Sergio and the sigil

Guided Tour: jQuery - Array wannabes

Posted by Sergio on 2009-12-22
This post is part of a series called the Guided Tours.

In this second installment we are still looking inside the jQuery code. Trust me, even if it's hard to digest, you can still learn enough if you focus on a little bit at a time.

The code we are interested in today is the following.

//from jQuery 1.3.2
get: function( num ) {
	return num === undefined ?

		// Return a 'clean' array
		Array.prototype.slice.call( this ) : 

		// Return just the object
		this[ num ];
},

That's the code for the command jQuery.fn.get(index), which returns the element at the given index or the entire array if the index is omitted.

The JavaScript idiom that is really interesting in this function is that strangely long function call Array.prototype.slice.call( this ).

That line is needed because we need to return an array and, even though they look like one, the jQuery objects aren't arrays. And they aren't alone in that.

If it walks like a duck...

The Array object is one that we can't avoid becoming familiar with in JavaScript. They are everywhere. Data is passed to functions as arrays. Data is returned in arrays. Or are they?

Aside from jQuery objects there are at least two other important occurrences of data structures that are used like arrays but really aren't: the arguments variable and the DOM NodeList collections.
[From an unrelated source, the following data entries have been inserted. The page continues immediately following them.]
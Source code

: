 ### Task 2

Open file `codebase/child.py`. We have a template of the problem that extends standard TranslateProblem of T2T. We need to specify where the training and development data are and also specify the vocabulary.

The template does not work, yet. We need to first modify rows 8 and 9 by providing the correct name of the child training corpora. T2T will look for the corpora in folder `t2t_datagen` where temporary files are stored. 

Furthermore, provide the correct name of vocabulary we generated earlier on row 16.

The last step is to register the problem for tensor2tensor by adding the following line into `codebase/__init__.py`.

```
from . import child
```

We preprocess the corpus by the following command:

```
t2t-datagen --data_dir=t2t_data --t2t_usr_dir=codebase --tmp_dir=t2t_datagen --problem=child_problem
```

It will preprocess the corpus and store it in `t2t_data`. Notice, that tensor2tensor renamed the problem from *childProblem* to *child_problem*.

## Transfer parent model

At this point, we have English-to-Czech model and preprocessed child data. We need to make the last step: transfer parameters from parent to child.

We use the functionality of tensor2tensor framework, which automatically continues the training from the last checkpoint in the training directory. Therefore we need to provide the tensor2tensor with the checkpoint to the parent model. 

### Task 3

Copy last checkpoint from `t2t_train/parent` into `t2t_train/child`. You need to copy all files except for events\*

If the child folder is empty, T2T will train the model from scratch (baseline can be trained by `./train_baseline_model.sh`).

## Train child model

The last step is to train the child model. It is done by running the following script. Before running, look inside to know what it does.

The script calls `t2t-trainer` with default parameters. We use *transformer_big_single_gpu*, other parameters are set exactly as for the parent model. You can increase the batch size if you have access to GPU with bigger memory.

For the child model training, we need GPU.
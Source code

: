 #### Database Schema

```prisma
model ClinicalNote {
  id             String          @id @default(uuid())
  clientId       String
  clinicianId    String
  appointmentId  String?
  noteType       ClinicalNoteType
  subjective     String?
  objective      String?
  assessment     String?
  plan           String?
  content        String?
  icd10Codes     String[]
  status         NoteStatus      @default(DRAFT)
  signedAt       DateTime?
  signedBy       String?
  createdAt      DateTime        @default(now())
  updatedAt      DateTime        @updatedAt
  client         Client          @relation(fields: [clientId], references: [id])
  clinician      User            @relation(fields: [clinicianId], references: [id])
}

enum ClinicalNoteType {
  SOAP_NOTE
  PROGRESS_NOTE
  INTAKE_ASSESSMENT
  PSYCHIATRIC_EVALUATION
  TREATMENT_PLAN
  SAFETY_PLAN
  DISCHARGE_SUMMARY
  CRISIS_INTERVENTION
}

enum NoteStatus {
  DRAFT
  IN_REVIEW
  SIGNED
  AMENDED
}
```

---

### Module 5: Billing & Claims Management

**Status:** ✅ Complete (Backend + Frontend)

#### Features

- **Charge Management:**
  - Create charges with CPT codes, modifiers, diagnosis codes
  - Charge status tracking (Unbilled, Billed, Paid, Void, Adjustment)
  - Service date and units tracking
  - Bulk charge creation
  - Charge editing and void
The arguments variable is the list of parameters passed to the current function and the NodeList is what is returned from members of the the DOM API such as document.getElementsByTagName() or element.childNodes. Both of these types have a length property and expose their items with indices, like arguments[1] or elements[0].

But don't let this small coincidence fool you. As soon as you stop paying attention and try to use another array method, like push, shift, join you'll have your dreams shattered and a TypeErrorto handle.

Help me, jQuery

To solve the above problem and return a real array object instead of the jQuery object itself, the code used the technique we highlighted.

Array.prototype.slice.call( this )

The idea is to use the array.slice() instance method to create a new array. The slice method returns a chunk of the array and it takes two optional parameters (the boundaries) that, when omitted, make the function return a copy of the array itself.